The aim of the series is to summarize everything that I know about machine learning in an approachable, intuituve manner, and also be notes for myself.

What is Machine Learning?

ML is all about automated learning. It is about creating algorithms that can “learn” from the input given to them. These algorithms can then do a number of tasks such as filter out spam emails, predict the weather, etc. More formally, it’s about converting experience into expertise. The input to the algorithm become its “experience” and the task that it performs becomes its “expertise”.

Although ML is a sub-field of AI (Artificial Intelligence), they’re different. AI focuses on replicating human intelligence whereas ML focuses on complementing human intelligence by doing tasks that fall beyond human capabilities like looking for patterns in massive data sets.

How does a Machine Learn?

Like I mentioned earlier, a machine learns from the input data given to it. The way the machine learns can also be classified as supervised, unsupervised, active, or passive.

Supervised Learning

Let’s say your task is to build a spam filter.
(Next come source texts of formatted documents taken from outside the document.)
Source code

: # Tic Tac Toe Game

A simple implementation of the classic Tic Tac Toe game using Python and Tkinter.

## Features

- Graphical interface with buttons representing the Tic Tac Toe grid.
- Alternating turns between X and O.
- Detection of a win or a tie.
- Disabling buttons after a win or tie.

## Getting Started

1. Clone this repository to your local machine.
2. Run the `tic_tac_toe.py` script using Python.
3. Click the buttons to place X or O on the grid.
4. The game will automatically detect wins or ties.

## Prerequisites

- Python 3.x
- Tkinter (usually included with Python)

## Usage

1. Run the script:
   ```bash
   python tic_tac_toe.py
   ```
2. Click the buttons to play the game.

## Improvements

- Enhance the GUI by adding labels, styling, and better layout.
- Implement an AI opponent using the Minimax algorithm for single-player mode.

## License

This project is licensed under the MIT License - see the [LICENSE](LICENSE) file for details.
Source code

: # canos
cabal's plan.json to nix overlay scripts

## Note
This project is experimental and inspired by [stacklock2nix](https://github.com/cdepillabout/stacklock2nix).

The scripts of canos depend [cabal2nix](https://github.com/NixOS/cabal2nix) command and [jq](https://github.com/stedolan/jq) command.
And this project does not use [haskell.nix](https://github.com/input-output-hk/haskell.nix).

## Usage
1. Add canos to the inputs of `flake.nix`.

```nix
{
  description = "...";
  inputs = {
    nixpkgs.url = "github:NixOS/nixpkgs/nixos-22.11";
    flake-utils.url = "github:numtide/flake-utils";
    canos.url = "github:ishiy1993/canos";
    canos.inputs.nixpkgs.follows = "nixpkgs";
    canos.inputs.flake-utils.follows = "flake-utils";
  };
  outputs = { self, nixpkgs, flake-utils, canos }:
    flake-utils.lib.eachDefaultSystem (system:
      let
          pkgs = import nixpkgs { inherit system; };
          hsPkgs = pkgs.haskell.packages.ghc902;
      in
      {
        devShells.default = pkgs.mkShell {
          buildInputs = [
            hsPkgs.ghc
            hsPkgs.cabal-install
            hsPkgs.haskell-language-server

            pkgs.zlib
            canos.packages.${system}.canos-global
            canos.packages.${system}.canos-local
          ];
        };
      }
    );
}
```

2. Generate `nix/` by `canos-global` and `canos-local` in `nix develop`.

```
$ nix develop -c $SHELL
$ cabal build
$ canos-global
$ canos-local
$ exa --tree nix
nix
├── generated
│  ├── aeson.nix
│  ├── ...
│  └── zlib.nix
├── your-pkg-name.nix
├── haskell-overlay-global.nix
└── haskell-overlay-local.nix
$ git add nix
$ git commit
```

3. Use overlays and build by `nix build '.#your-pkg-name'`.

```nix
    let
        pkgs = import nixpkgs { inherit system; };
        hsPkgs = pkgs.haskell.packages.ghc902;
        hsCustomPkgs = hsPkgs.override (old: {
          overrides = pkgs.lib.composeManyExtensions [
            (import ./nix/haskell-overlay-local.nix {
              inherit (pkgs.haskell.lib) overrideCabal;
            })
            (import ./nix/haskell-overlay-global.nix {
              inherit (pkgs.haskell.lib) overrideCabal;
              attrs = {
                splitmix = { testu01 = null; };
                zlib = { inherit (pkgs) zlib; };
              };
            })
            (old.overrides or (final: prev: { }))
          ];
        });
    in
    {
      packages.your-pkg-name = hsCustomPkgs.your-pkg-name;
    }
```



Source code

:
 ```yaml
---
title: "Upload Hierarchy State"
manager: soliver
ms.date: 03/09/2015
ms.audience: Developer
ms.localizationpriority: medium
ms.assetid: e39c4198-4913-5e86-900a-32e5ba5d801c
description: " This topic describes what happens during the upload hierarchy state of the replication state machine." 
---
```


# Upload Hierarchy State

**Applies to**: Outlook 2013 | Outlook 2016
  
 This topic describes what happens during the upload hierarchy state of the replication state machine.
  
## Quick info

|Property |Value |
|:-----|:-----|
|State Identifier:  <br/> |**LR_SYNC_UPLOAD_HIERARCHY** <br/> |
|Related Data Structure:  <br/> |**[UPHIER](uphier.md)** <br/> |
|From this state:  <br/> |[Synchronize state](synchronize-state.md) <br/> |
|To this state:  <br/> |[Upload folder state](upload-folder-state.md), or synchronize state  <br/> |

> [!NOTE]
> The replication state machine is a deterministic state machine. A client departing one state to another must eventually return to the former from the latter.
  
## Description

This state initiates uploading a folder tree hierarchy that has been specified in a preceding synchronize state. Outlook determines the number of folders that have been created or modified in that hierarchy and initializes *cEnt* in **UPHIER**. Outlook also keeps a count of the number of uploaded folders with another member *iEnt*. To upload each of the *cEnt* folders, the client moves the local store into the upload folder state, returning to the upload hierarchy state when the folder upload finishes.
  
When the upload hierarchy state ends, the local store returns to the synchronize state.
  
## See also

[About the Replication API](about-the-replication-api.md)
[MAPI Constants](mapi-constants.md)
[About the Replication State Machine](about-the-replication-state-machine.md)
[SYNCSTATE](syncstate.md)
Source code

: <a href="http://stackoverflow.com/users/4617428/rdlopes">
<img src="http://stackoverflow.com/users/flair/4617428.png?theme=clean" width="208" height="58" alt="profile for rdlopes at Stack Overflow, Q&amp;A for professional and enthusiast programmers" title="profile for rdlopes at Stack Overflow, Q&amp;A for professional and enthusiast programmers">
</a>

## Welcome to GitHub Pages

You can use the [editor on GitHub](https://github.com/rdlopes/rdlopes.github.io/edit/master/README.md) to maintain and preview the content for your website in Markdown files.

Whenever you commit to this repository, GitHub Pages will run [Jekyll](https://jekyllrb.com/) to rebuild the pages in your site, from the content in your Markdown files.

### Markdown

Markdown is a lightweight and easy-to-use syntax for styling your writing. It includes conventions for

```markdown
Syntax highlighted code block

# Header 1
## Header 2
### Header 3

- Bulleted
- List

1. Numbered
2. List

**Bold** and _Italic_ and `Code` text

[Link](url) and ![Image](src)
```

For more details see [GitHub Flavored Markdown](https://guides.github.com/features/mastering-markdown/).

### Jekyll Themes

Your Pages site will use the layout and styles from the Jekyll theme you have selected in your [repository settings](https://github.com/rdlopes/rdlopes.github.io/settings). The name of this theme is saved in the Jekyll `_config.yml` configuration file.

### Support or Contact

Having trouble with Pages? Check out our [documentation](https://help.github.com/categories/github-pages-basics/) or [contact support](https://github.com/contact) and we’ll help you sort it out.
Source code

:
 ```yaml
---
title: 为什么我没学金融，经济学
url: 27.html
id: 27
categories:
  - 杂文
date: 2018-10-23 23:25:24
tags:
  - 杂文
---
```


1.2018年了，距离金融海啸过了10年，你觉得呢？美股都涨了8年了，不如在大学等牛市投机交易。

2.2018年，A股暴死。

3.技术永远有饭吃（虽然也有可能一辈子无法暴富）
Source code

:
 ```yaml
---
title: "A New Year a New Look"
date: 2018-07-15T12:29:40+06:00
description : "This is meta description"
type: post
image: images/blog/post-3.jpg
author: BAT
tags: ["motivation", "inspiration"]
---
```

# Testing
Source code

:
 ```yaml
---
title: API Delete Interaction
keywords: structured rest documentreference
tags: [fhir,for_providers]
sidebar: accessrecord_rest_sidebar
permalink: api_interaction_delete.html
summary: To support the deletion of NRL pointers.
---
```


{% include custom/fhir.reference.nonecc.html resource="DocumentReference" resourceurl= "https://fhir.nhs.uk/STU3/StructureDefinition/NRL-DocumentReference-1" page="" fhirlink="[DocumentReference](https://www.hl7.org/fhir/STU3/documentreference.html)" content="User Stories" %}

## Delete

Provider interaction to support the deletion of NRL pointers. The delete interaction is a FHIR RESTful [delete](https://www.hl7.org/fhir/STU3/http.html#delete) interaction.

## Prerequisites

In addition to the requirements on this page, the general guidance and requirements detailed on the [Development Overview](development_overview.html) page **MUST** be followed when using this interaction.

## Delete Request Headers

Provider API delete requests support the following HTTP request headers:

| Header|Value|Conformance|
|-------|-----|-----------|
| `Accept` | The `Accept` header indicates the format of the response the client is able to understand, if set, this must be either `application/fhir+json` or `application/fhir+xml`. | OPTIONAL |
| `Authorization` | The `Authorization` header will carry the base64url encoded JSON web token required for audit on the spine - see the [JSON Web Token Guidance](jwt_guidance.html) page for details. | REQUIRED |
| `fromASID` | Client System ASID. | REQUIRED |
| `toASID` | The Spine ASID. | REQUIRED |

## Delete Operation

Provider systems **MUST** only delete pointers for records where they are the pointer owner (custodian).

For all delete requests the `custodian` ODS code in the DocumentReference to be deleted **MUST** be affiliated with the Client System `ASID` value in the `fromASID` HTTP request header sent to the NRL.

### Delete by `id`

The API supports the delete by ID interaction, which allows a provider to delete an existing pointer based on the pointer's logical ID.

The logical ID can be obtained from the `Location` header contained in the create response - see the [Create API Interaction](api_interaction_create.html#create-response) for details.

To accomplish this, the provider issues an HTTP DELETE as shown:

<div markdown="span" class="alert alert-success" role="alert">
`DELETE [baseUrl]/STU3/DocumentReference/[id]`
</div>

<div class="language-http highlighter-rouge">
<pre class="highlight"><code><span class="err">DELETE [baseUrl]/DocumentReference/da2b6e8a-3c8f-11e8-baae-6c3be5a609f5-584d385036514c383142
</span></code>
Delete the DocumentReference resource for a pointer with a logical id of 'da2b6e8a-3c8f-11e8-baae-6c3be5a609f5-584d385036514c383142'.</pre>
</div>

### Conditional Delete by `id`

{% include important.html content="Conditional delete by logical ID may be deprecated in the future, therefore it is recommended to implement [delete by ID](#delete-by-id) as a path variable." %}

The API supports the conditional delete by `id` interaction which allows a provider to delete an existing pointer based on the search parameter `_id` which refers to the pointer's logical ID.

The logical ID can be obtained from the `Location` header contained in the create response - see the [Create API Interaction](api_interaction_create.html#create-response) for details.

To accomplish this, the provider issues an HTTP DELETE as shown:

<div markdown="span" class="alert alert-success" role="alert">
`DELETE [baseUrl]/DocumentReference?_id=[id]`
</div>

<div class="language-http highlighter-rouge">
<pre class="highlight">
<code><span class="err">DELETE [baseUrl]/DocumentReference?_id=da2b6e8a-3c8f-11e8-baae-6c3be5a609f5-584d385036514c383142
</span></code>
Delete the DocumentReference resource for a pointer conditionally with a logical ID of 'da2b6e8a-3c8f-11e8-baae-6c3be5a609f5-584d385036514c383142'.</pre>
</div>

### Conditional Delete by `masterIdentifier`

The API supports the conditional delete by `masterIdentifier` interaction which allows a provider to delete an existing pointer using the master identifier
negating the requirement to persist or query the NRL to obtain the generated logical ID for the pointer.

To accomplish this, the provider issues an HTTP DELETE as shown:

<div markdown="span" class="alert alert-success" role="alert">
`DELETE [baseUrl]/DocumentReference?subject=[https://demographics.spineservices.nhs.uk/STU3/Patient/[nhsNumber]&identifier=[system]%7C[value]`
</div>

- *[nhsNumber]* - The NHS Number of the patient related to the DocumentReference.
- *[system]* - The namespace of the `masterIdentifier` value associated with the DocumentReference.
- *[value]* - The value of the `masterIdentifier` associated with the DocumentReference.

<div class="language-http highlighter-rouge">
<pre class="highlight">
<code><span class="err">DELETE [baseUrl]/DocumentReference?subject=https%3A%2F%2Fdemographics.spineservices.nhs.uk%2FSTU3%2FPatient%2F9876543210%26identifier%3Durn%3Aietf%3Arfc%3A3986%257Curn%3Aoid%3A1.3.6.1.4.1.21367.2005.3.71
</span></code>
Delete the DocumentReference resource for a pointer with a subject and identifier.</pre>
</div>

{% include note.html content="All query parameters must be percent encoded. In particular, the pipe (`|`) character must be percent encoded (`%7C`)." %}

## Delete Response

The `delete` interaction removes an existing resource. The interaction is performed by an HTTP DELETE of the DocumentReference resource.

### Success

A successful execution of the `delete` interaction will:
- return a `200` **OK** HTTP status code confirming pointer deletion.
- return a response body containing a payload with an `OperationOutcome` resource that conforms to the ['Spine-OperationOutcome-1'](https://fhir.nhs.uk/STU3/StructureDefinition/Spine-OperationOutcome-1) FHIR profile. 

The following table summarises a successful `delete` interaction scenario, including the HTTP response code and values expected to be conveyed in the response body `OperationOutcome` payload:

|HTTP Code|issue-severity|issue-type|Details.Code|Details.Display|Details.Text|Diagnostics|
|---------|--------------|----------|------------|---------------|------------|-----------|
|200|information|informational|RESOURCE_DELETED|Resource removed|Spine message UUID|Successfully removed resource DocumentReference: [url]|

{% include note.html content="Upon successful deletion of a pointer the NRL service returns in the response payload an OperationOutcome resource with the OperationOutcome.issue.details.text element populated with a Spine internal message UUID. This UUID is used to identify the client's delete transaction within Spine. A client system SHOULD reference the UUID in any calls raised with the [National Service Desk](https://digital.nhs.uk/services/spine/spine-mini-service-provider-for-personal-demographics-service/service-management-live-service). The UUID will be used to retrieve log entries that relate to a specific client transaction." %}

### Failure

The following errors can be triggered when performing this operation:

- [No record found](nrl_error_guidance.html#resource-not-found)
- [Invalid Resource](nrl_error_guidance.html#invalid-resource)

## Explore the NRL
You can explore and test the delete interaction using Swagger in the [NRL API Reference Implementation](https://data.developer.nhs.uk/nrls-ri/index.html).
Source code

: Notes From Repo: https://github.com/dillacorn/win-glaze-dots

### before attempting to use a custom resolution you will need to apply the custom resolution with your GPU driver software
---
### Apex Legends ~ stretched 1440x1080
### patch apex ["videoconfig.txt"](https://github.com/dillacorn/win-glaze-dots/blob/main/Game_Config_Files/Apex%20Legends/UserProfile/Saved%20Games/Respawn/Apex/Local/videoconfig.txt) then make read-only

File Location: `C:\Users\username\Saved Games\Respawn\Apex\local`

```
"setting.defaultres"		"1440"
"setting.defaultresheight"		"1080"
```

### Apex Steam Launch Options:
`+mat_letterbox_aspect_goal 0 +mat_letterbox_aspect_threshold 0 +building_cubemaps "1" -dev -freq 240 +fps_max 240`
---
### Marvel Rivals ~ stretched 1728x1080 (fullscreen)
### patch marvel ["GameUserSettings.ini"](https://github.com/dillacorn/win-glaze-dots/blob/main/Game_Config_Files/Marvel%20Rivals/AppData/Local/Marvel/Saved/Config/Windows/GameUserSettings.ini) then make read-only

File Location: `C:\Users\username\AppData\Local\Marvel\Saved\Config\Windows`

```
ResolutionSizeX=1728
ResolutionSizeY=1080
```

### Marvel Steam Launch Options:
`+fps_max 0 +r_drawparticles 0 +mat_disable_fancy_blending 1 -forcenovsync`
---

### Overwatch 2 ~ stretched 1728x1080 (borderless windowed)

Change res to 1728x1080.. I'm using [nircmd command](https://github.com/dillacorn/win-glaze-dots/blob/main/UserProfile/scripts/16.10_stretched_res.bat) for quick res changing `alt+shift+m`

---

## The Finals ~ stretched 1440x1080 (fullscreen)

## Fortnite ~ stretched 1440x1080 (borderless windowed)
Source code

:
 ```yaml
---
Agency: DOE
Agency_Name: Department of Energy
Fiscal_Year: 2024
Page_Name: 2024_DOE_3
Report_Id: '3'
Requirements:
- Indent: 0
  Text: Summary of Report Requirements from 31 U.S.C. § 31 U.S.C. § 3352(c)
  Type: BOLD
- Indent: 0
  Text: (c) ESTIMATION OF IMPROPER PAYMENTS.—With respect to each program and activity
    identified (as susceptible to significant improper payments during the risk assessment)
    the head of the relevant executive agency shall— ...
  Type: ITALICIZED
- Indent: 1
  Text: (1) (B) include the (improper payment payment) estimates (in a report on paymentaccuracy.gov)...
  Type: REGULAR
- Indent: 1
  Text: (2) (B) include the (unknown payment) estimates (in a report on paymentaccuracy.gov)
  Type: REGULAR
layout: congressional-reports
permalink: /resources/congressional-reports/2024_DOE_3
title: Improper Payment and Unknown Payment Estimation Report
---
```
You have a large data set of emails, each of which is marked as either “spam” or “not spam”. You’ll feed this data set to your algorithm and it’ll learn from it. Later, you’ll input an email and it’ll tell you if it is spam or not. This type of learning is called supervised learning. It is called “supervised” because the algorithm was first taught what is spam and what isn’t by a data set generated manually. You had to supervise its learning process.

Unsupervised Learning

Let’s stay with the spam filter example. Let’s now suppose that the emails in the data set are not marked as “spam” or “not spam”. It’s the task of the algorithm to figure it out somehow. Such learning is called unsupervised learning.

Passive Learning

In passive learning, the algorithm only observes the data provided to it and learns from it, without influencing it in anyway. Suppose now that the spam filter starts out blank with no notion of what is and what isn’t spam. It’s up to the user to mark the incoming emails so that the algorithm can learn from it. This is passive learning.

Active Learning

In contrast, let’s say that the spam filter now looked at the email first, and if it found something suspicious, asked the user to mark it as spam or not. This is active learning.

What can ML do?

There are a number of ML algorithms, each focusing on a different task. These algorithms can do a number of things like:

Clustering

In simple terms, clustering is grouping. It’s an unsupervised form of learning in which the algorithm looks at the data and groups the similar pieces of together based on some similarity measure. In the spam filter examples above, when the algorithm, on its own, figured out which of the emails are spam, it clustered them together.

Classification

Classification is about finding out which group a piece of data belongs to. It’s a form of supervised learning because the algorithm needs to know beforehand what each of the group looks like before it can be asked to classify a piece of data. When the spam filter was given a data set with marked emails, all it had to do was to answer the question “is this email spam?”. Basically, it was asked to classify that email into a group.

Regression

Regression is about understanding relationships between variables. If one variable changes, how would it affect the other? For example, if the amount of power needed for a phone to stay on increased, how would it affect battery life?

Association Rules

Finding out association rules in data sets is also about finding out relationships between variables. Suppose you have a large data set from an online store, association rules is about finding out what items you are likely to buy based on what you’ve previously bought. For example, if you buy milk and sugar, you’re likely to buy eggs. Your rule then becomes {milk, sugar} => eggs.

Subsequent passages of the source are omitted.